*WHAT IS BEING ASKED:* Write the whole listing out again, word for word.

--- START ---

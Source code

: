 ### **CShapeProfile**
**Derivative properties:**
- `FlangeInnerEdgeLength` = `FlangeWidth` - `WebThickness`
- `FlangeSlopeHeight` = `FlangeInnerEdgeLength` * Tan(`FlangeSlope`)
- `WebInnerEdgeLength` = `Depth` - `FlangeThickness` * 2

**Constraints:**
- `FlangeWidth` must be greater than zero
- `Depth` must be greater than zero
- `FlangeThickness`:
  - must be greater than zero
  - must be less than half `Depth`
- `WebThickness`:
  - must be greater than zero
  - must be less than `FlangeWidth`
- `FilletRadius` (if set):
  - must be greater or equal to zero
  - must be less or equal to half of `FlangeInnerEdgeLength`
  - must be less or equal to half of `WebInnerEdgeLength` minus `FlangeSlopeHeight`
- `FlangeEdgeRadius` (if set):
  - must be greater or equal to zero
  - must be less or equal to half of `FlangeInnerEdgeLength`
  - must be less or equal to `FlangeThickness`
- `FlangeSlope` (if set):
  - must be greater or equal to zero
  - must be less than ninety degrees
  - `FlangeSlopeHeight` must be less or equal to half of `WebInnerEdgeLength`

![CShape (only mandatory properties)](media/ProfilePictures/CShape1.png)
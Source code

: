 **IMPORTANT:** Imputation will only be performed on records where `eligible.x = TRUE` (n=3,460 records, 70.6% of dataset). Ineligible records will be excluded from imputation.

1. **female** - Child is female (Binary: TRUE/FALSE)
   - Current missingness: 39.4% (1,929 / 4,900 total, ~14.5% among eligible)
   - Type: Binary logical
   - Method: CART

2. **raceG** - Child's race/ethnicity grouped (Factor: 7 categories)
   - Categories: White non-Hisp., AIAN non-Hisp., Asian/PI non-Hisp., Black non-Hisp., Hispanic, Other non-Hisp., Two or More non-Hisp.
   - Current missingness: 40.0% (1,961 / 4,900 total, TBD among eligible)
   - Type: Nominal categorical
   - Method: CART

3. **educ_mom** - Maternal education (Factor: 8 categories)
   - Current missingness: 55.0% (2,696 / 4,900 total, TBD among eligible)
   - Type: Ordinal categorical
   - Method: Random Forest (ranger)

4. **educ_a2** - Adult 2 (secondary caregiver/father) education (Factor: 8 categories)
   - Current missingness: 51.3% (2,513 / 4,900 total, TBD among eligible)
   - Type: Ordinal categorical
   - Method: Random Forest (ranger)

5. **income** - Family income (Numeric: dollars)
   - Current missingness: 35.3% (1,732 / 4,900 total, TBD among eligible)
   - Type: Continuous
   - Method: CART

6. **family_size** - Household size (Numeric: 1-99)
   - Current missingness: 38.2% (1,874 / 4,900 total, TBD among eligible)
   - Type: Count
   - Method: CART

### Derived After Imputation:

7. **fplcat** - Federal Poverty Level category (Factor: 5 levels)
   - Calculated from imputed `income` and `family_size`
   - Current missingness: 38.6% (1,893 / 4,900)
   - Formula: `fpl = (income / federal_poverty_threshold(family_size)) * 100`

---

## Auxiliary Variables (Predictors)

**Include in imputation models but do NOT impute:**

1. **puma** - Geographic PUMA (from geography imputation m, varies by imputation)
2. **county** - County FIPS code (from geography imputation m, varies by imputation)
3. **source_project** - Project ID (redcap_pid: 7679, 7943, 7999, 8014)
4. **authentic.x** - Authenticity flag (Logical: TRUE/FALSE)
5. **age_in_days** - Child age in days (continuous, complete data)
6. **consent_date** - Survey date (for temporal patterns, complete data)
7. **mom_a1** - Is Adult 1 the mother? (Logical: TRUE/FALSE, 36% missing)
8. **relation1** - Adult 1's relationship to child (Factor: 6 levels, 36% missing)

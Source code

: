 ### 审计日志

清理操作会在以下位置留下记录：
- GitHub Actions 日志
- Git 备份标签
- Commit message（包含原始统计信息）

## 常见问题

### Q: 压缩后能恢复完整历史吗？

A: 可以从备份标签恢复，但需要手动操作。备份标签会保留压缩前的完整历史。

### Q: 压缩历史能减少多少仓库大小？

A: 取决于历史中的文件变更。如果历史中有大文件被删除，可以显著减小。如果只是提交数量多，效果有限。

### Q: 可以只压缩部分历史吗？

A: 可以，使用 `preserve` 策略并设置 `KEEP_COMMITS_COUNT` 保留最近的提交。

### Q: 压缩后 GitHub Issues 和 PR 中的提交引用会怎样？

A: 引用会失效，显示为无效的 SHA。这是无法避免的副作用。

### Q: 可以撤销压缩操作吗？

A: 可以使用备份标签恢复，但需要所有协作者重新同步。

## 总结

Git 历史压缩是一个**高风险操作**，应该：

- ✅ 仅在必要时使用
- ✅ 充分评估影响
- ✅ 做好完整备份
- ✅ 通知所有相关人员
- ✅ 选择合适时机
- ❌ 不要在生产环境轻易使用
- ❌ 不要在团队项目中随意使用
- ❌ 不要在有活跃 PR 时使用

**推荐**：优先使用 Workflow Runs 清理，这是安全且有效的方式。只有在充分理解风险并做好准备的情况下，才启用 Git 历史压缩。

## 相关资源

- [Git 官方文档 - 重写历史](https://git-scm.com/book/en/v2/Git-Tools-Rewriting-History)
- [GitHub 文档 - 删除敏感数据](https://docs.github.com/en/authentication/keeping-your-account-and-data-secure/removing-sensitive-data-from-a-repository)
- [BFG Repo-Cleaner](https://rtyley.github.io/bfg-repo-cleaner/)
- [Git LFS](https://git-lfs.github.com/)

--- END ---

*RESULT OF THE EXERCISE:*
Source code

: ### **CShapeProfile**
**Derivative properties:**
- `FlangeInnerEdgeLength` = `FlangeWidth` - `WebThickness`
- `FlangeSlopeHeight` = `FlangeInnerEdgeLength` * Tan(`FlangeSlope`)
- `WebInnerEdgeLength` = `Depth` - `FlangeThickness` * 2

**Constraints:**
- `FlangeWidth` must be greater than zero
- `Depth` must be greater than zero
- `FlangeThickness`:
  - must be greater than zero
  - must be less than half `Depth`
- `WebThickness`:
  - must be greater than zero
  - must be less than `FlangeWidth`
- `FilletRadius` (if set):
  - must be greater or equal to zero
  - must be less or equal to half of `FlangeInnerEdgeLength`
  - must be less or equal to half of `WebInnerEdgeLength` minus `FlangeSlopeHeight`
- `FlangeEdgeRadius` (if set):
  - must be greater or equal to zero
  - must be less or equal to half of `FlangeInnerEdgeLength`
  - must be less or equal to `FlangeThickness`
- `FlangeSlope` (if set):
  - must be greater or equal to zero
  - must be less than ninety degrees
  - `FlangeSlopeHeight` must be less or equal to half of `WebInnerEdgeLength`

![CShape (only mandatory properties)](media/ProfilePictures/CShape1.png)
Source code

: **IMPORTANT:** Imputation will only be performed on records where `eligible.x = TRUE` (n=3,460 records, 70.6% of dataset). Ineligible records will be excluded from imputation.

1. **female** - Child is female (Binary: TRUE/FALSE)
   - Current missingness: 39.4% (1,929 / 4,900 total, ~14.5% among eligible)
   - Type: Binary logical
   - Method: CART

2. **raceG** - Child's race/ethnicity grouped (Factor: 7 categories)
   - Categories: White non-Hisp., AIAN non-Hisp., Asian/PI non-Hisp., Black non-Hisp., Hispanic, Other non-Hisp., Two or More non-Hisp.
   - Current missingness: 40.0% (1,961 / 4,900 total, TBD among eligible)
   - Type: Nominal categorical
   - Method: CART

3. **educ_mom** - Maternal education (Factor: 8 categories)
   - Current missingness: 55.0% (2,696 / 4,900 total, TBD among eligible)
   - Type: Ordinal categorical
   - Method: Random Forest (ranger)

4. **educ_a2** - Adult 2 (secondary caregiver/father) education (Factor: 8 categories)
   - Current missingness: 51.3% (2,513 / 4,900 total, TBD among eligible)
   - Type: Ordinal categorical
   - Method: Random Forest (ranger)

5. **income** - Family income (Numeric: dollars)
   - Current missingness: 35.3% (1,732 / 4,900 total, TBD among eligible)
   - Type: Continuous
   - Method: CART

6. **family_size** - Household size (Numeric: 1-99)
   - Current missingness: 38.2% (1,874 / 4,900 total, TBD among eligible)
   - Type: Count
   - Method: CART

### Derived After Imputation:

7. **fplcat** - Federal Poverty Level category (Factor: 5 levels)
   - Calculated from imputed `income` and `family_size`
   - Current missingness: 38.6% (1,893 / 4,900)
   - Formula: `fpl = (income / federal_poverty_threshold(family_size)) * 100`

---

## Auxiliary Variables (Predictors)

**Include in imputation models but do NOT impute:**

1. **puma** - Geographic PUMA (from geography imputation m, varies by imputation)
2. **county** - County FIPS code (from geography imputation m, varies by imputation)
3. **source_project** - Project ID (redcap_pid: 7679, 7943, 7999, 8014)
4. **authentic.x** - Authenticity flag (Logical: TRUE/FALSE)
5. **age_in_days** - Child age in days (continuous, complete data)
6. **consent_date** - Survey date (for temporal patterns, complete data)
7. **mom_a1** - Is Adult 1 the mother? (Logical: TRUE/FALSE, 36% missing)
8. **relation1** - Adult 1's relationship to child (Factor: 6 levels, 36% missing)

Source code

: ### 审计日志

清理操作会在以下位置留下记录：
- GitHub Actions 日志
- Git 备份标签
- Commit message（包含原始统计信息）

## 常见问题

### Q: 压缩后能恢复完整历史吗？

A: 可以从备份标签恢复，但需要手动操作。备份标签会保留压缩前的完整历史。

### Q: 压缩历史能减少多少仓库大小？

A: 取决于历史中的文件变更。如果历史中有大文件被删除，可以显著减小。如果只是提交数量多，效果有限。

### Q: 可以只压缩部分历史吗？

A: 可以，使用 `preserve` 策略并设置 `KEEP_COMMITS_COUNT` 保留最近的提交。

### Q: 压缩后 GitHub Issues 和 PR 中的提交引用会怎样？

A: 引用会失效，显示为无效的 SHA。这是无法避免的副作用。

### Q: 可以撤销压缩操作吗？

A: 可以使用备份标签恢复，但需要所有协作者重新同步。

## 总结

Git 历史压缩是一个**高风险操作**，应该：

- ✅ 仅在必要时使用
- ✅ 充分评估影响
- ✅ 做好完整备份
- ✅ 通知所有相关人员
- ✅ 选择合适时机
- ❌ 不要在生产环境轻易使用
- ❌ 不要在团队项目中随意使用
- ❌ 不要在有活跃 PR 时使用

**推荐**：优先使用 Workflow Runs 清理，这是安全且有效的方式。只有在充分理解风险并做好准备的情况下，才启用 Git 历史压缩。

## 相关资源

- [Git 官方文档 - 重写历史](https://git-scm.com/book/en/v2/Git-Tools-Rewriting-History)
- [GitHub 文档 - 删除敏感数据](https://docs.github.com/en/authentication/keeping-your-account-and-data-secure/removing-sensitive-data-from-a-repository)
- [BFG Repo-Cleaner](https://rtyley.github.io/bfg-repo-cleaner/)
- [Git LFS](https://git-lfs.github.com/)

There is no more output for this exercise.